Stored data:
:::
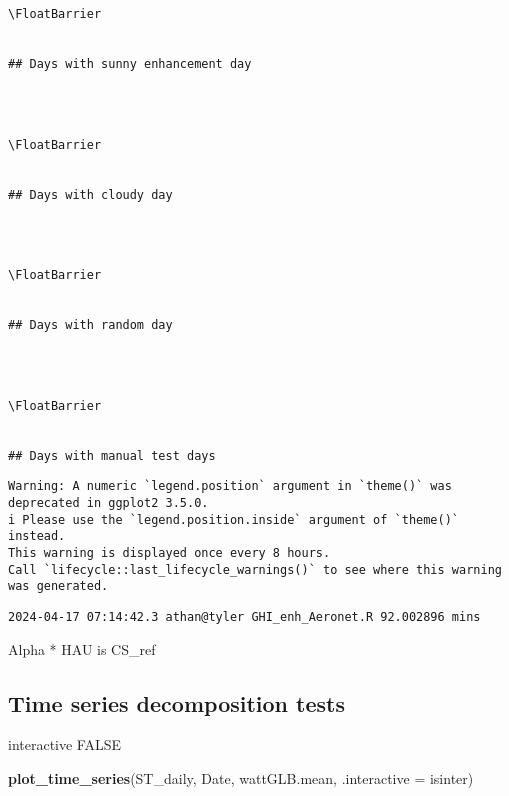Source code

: \documentclass[
  10pt,
  a4paper,oneside]{article}
\newenvironment{Shaded}{\begin{snugshade}}{\end{snugshade}}
\newcommand{\AttributeTok}[1]{\textcolor[rgb]{0.13,0.29,0.53}{#1}}
\newcommand{\FunctionTok}[1]{\textcolor[rgb]{0.13,0.29,0.53}{\textbf{#1}}}
\newcommand{\NormalTok}[1]{#1}
\begin{document}
\begin{verbatim}
 
 

\FloatBarrier


## Days with sunny enhancement day 
\end{verbatim}

\begin{verbatim}
 
 

\FloatBarrier


## Days with cloudy day 
\end{verbatim}

\begin{verbatim}
 
 

\FloatBarrier


## Days with random day 
\end{verbatim}

\begin{verbatim}
 
 

\FloatBarrier


## Days with manual test days 
\end{verbatim}

\begin{verbatim}
Warning: A numeric `legend.position` argument in `theme()` was deprecated in ggplot2 3.5.0.
i Please use the `legend.position.inside` argument of `theme()` instead.
This warning is displayed once every 8 hours.
Call `lifecycle::last_lifecycle_warnings()` to see where this warning was generated.
\end{verbatim}

\begin{verbatim}
2024-04-17 07:14:42.3 athan@tyler GHI_enh_Aeronet.R 92.002896 mins
\end{verbatim}

Alpha * HAU is CS\_ref

\hypertarget{time-series-decomposition-tests}{%
\subsection{Time series decomposition tests}\label{time-series-decomposition-tests}}

interactive FALSE

\begin{Shaded}
\begin{Highlighting}[]
\FunctionTok{plot\_time\_series}\NormalTok{(ST\_daily, Date, wattGLB.mean, }\AttributeTok{.interactive =}\NormalTok{ isinter)}
\end{Highlighting}
\end{Shaded}
\end{document}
:::
## Exercise directions
Within the entries above, find the string "legend" and return each line that holds it.

## Reply
Warning: A numeric `legend.position` argument in `theme()` was deprecated in ggplot2 3.5.0.
i Please use the `legend.position.inside` argument of `theme()` instead.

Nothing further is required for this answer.